Observatório de Ornitorrincos

Referi aqui, na última crónica, a importância de equilibrar com justiça as relações entre o ser humano e a água em estado sólido, desiguais ao ponto de muitas vezes o gelo ser tratado como um mero cubo refrigerante de bebidas alcoólicas, sem respeito pelas convicções do gelo, que pode perfeitamente ser abstémio.

O ser humano explora abusivamente as características de frescura do gelo, sem considerar que este, por ser água, tem uma grande vantagem sobre os primatas. Enquanto os hominídeos falecem na ausência de oxigénio, a água, quando privada de oxigénio, transforma-se em hidrogénio, que por sua vez é o gás que forma as estrelas.

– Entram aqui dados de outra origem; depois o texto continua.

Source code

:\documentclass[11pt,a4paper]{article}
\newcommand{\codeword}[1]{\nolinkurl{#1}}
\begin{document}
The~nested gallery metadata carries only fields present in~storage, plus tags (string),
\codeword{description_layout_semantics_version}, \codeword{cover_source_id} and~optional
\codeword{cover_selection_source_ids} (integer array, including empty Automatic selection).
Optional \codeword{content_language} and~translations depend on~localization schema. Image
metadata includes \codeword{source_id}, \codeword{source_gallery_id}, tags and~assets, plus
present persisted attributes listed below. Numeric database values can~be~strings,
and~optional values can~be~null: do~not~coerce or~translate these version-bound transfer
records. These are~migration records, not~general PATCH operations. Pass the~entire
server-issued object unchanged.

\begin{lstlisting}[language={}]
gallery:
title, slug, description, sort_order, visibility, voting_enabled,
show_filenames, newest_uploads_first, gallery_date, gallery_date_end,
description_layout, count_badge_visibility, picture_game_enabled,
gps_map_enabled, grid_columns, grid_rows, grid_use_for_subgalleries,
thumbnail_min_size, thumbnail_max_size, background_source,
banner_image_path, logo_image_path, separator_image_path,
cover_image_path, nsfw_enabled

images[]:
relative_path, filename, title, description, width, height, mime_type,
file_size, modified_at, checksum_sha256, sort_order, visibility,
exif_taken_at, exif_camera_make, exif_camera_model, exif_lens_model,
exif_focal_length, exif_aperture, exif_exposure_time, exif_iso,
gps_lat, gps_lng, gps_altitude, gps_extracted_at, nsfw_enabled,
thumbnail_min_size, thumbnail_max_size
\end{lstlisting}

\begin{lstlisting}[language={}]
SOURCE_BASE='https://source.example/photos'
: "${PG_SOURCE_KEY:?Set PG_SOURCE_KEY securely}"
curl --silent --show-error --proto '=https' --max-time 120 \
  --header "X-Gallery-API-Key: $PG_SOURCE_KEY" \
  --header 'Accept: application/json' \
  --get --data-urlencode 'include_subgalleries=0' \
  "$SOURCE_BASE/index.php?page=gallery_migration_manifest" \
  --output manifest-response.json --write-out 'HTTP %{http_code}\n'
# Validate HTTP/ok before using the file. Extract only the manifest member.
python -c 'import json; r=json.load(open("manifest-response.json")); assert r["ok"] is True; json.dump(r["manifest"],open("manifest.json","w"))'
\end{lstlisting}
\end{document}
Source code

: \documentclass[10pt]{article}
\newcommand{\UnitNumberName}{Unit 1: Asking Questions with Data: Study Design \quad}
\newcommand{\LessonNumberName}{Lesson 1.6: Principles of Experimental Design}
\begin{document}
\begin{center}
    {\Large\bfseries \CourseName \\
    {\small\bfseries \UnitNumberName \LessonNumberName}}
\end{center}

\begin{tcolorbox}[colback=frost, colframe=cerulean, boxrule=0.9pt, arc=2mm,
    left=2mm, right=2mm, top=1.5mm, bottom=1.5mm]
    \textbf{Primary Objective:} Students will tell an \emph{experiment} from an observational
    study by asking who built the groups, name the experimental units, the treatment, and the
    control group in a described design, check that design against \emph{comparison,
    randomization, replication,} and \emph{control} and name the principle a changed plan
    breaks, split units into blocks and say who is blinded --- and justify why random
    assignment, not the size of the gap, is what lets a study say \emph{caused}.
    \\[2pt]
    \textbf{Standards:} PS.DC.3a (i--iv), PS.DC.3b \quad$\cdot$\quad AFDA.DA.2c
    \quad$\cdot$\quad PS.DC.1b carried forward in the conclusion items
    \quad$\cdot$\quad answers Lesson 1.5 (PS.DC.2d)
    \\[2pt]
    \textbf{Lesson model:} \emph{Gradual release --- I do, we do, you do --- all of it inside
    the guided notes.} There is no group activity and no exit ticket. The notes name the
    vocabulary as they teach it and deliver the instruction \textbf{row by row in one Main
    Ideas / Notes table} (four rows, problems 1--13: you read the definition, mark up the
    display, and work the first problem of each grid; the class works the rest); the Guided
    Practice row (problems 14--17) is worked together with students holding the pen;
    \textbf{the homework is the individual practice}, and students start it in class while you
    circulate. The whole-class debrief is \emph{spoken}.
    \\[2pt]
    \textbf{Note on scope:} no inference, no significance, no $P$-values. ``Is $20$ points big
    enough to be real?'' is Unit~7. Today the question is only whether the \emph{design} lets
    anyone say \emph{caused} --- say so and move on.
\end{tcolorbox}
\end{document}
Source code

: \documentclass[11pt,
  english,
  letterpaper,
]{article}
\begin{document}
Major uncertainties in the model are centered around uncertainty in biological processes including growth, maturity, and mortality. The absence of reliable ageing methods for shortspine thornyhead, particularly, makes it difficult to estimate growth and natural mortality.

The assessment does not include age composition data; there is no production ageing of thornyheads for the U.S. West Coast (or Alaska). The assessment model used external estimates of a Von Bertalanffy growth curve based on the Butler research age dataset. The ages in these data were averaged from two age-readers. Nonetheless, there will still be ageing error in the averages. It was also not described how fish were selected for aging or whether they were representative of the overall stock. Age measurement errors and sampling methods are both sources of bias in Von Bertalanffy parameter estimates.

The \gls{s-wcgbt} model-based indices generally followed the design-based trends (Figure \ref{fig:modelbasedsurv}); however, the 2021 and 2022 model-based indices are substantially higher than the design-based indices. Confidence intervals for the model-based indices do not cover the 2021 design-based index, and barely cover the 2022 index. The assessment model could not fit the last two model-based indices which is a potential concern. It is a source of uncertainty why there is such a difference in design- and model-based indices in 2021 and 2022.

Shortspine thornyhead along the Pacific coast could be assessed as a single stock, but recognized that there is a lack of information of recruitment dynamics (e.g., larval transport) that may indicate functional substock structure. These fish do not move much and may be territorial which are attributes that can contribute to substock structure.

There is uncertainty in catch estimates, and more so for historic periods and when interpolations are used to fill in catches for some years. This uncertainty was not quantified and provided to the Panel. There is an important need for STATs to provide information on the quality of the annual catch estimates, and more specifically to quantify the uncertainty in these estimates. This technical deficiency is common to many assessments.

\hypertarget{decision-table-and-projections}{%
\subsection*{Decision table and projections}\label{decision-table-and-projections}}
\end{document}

Num aparte a esta importante reflexão, repare-se que algumas estrelas mediáticas têm particular preferência por dormir em câmaras de oxigénio. Sendo muitas das vezes estrelas com características do hidrogénio molecular – não têm cor, não têm cheiro, e muito menos têm gosto, mas também não são tóxicas – a combinação nocturna com as moléculas de oxigénio transforma-os em água. No caso de estrelas socializadas em ambientes frios, podem mesmo transformar-se em pedras de gelo.

E há também críticas a fazer à mudança de género operada pela solidificação. A feminina água, depois do ponto de congelação, torna-se no masculino gelo. É claramente uma manifestação da sociedade machista patriarcal considerar que, no seu estado rígido, a água não pode manter a sua feminilidade, como se uma característica expectável do feminino seja uma maleabilidade semelhantes à dos líquidos. No entanto, o senso comum, tantas vezes em contraciclo com o pensamento científico, aponta para que, especialmente após vários anos de convivência conjugal, também um corpo feminino possa ser encontrado no seu estado gélido e rígido.

Apesar da relação notoriamente desigual, os humanos sentem ainda necessidade de se proteger do gelo, particularmente quando este se encontra livremente na natureza, em grutas ou altas montanhas. Mesmo quando o criam em suas próprias casas, os humanos enfrentam o gelo temerosamente. E, às vezes, lá lhes cai uma estalactite em cima da cabeça.